High Court: Pepper Finance failure to respond to assertions in possession appeal leads to remittal for plenary hearing

High Court: Pepper Finance failure to respond to assertions in possession appeal leads to remittal for plenary hearing

The High Court has remitted possession proceedings to plenary hearing where the defendant mortgagors raised issues as to the ownership of the charge over their property and where Pepper Finance Corporation (Ireland) DAC failed to clarify or to address to those issues.

Delivering judgment for the High Court, Mr Justice Barry O’Donnell highlighted that “while the court clearly is not entitled to draw on the evidence that was given in other cases to make findings of fact in this appeal, it is entitled to have some regard to the fact that the plaintiff gave the evidence in those other cases but not in this appeal, despite the fact that the defendants have endeavoured to put the transactions and their effect in issue”.

Background

In 2007, GE Capital Woodchester Home Loans Ltd provided to the defendants a loan in the sum of €200,000, which was secured by way of a charge in favour of GE Capital over a property in Coolock, Co Dublin. 

In 2012, GE Capital changed its name to Pepper Finance Corporation (Ireland) Ltd, which later converted to a designated activity company pursuant to the Companies Act 2014.

The defendants defaulted on the repayment of the loan, leading to Pepper issuing possession proceedings in respect of the defendants’ home. On 21 February 2024, the Circuit Court made an order for possession pursuant to s.67 of the Registration of Title Act 1964.

The defendants appealed against the order, contending inter alia that the plaintiff did not own the charge in circumstances where an article claimed that GE Capital sold its Irish residential mortgage portfolio to a special purpose vehicle and where letters sent by him seeking clarification of the ownership of the charge had not been responded to.

The defendants thus asserted that the plaintiff had not proved that it was entitled to the underlying debt when the demand for repayment was made and that the case should be adjourned to plenary hearing.

The plaintiff did not respond to the affidavits sworn by the first defendant, submitting that the issues were straightforward and fell to be determined by reference to the well-established principles set out in the case law relating to applications pursuant to s.62(7) of the 1964 Act.

The High Court

Mr Justice O’Donnell considered that the evidence tendered on part of the defendants was “sparse and somewhat speculative”, but showed that the first defendant sought clarification from the plaintiff as to the ownership of the charge over the property and that the plaintiff made no substantive reply and declined to address the issue by way of a replying affidavit.

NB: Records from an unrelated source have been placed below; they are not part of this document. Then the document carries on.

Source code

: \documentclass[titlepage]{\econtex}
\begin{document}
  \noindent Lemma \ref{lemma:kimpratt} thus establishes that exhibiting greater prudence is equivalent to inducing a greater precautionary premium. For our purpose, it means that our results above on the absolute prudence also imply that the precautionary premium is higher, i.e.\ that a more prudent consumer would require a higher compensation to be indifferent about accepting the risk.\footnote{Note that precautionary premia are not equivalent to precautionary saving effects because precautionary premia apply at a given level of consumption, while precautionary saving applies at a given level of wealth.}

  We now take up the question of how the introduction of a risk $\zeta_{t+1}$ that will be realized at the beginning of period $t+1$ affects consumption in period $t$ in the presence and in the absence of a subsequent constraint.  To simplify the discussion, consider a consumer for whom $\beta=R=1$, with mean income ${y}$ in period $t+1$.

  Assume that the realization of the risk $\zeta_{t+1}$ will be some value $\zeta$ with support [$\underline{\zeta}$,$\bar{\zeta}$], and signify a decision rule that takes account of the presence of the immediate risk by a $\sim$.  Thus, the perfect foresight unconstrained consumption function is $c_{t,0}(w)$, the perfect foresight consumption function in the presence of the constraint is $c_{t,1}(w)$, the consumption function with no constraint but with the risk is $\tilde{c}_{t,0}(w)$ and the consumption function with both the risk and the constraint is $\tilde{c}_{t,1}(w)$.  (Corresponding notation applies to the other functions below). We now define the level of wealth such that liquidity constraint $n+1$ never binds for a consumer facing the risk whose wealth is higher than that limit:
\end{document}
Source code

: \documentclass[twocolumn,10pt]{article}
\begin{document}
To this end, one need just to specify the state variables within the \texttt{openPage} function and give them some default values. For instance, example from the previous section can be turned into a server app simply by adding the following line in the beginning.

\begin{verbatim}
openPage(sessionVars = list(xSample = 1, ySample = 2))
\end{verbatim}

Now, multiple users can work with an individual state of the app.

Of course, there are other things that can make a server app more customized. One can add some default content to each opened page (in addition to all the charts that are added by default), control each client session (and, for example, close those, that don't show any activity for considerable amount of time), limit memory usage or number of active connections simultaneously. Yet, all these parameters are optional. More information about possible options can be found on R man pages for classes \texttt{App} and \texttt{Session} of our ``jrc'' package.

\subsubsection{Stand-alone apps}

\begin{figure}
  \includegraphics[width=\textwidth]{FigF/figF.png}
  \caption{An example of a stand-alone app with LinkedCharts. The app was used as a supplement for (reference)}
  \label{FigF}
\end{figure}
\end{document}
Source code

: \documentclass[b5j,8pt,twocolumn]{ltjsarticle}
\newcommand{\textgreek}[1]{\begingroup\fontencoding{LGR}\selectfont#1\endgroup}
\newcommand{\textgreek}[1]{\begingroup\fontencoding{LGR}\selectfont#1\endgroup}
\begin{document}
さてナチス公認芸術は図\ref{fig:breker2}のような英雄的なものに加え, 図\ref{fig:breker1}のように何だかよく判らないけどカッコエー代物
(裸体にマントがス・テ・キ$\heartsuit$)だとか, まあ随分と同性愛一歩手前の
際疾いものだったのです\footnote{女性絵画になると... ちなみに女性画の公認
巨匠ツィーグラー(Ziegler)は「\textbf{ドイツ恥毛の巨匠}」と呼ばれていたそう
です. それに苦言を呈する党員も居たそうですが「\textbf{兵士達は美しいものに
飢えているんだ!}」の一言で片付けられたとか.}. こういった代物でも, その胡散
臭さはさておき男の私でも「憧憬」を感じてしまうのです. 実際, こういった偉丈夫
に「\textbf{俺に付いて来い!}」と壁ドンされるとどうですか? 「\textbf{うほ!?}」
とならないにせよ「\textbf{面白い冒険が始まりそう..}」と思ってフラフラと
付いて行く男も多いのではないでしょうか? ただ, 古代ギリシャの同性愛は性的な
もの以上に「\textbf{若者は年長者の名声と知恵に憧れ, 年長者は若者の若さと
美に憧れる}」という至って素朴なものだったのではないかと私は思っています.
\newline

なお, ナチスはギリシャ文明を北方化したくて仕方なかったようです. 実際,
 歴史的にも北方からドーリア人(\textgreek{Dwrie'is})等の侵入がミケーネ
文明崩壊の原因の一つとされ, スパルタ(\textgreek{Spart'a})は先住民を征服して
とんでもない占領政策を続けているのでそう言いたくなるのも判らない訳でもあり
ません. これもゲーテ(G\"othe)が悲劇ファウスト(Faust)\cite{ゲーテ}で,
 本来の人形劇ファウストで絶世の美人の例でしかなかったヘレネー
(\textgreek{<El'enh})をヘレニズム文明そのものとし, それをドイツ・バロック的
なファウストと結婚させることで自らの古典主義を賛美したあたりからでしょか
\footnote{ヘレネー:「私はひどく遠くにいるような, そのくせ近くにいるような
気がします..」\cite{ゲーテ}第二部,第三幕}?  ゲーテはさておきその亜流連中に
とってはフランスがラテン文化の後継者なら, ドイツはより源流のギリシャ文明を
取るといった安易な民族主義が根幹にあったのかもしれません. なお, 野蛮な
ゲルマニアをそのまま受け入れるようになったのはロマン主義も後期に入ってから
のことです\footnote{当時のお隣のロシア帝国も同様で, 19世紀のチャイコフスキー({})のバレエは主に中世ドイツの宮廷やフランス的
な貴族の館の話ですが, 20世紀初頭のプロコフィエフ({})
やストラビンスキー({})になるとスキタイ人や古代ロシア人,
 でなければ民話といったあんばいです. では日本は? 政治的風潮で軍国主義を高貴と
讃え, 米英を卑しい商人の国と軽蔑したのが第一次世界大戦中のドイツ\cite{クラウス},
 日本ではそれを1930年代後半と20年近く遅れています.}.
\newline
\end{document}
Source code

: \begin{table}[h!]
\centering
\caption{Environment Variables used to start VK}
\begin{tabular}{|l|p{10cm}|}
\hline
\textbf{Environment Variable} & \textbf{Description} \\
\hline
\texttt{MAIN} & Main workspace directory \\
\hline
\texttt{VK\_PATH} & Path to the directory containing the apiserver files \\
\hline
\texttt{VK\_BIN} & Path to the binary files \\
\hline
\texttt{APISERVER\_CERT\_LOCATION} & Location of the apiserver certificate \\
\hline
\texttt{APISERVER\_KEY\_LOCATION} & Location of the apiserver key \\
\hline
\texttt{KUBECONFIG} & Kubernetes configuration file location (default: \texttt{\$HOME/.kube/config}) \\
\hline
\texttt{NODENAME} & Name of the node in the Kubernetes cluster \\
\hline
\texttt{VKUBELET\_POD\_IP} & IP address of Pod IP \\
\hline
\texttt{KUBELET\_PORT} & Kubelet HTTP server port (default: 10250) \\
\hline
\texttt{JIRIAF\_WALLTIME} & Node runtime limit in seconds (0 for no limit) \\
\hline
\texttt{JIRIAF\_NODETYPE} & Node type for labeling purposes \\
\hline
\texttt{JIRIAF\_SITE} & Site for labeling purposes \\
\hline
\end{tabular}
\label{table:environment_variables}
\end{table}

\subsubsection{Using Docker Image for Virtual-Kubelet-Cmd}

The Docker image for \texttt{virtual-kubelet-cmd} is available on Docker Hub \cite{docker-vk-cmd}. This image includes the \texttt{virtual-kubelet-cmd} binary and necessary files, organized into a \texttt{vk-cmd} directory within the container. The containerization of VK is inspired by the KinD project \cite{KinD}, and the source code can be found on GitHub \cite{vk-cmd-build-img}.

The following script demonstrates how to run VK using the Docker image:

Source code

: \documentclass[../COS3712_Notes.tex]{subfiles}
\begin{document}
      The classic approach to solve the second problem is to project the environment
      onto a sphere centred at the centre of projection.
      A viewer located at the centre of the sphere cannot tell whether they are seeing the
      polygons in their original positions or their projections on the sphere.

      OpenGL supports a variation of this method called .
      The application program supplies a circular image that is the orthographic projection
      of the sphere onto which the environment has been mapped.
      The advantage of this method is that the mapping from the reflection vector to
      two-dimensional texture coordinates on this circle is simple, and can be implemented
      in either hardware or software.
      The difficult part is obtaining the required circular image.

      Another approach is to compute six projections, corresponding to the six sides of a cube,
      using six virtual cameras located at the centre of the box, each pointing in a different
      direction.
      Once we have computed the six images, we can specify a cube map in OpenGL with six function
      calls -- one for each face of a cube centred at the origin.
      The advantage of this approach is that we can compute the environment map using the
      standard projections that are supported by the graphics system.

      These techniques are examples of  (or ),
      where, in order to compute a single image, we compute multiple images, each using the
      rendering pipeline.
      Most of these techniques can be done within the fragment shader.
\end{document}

The court considered the decisions in Pepper Finance Corporation (Ireland) DAC v Moynihan [2024] IEHC 625 and in Pepper Finance Corporation (Ireland) DAC v Moloney [2023] IECA 161, in which Pepper adduced evidence of the transactions that gave rise to the issues agitated by the defendant.

Finding that Moloney clearly supported the position of the plaintiff as to its ownership of the registered charge over the property, Mr Justice O’Donnell noted that the judgment did not address the question of how the High Court should dispose of the appeal before it.

The judge highlighted that it was “entirely understandable that the defendants, particularly as litigants in person, would be perplexed that the plaintiff has been recorded as having provided evidence relating to a particular transaction or set of transactions in a number of publicly available decisions of the High Court and Court of Appeal” but did not advert to those matters in their case.

Remarking that each case must be determined by reference to the evidence adduced in that particular case, the High Court relied upon Moloney in stating that “a litigant in one set of proceedings cannot rely on evidence of facts that are reported as having been given in other separate proceedings to which he was not a party”. 

The court continued: “As such, it is not open to the defendants in this appeal to rely on Moynihan, or the other cases, as evidence of the fact that the plaintiff entered into particular transactions or of the nature of the transactions or their legal effect, where no evidence was adduced in respect of those transactions in this appeal.” 

However, the court pointed out that the proceedings before it were adversarial and that each party was entitled to adduce evidence to prove or to refute factual propositions, and that while the court could not draw on evidence given in other cases to make findings of fact on appeal, it could be inferred that Pepper had deliberately declined to place evidence before the court in relation to the issues raised by the defendants.

In this regard, the court determined that the defendants raised issues which could have been addressed by the plaintiff, and that in circumstances where the evidence of those transactions was in the control of the plaintiff and not generally available, those issues ought to have been addressed.

Conclusion

Accordingly, the High Court made an order remitting the proceedings for plenary hearing.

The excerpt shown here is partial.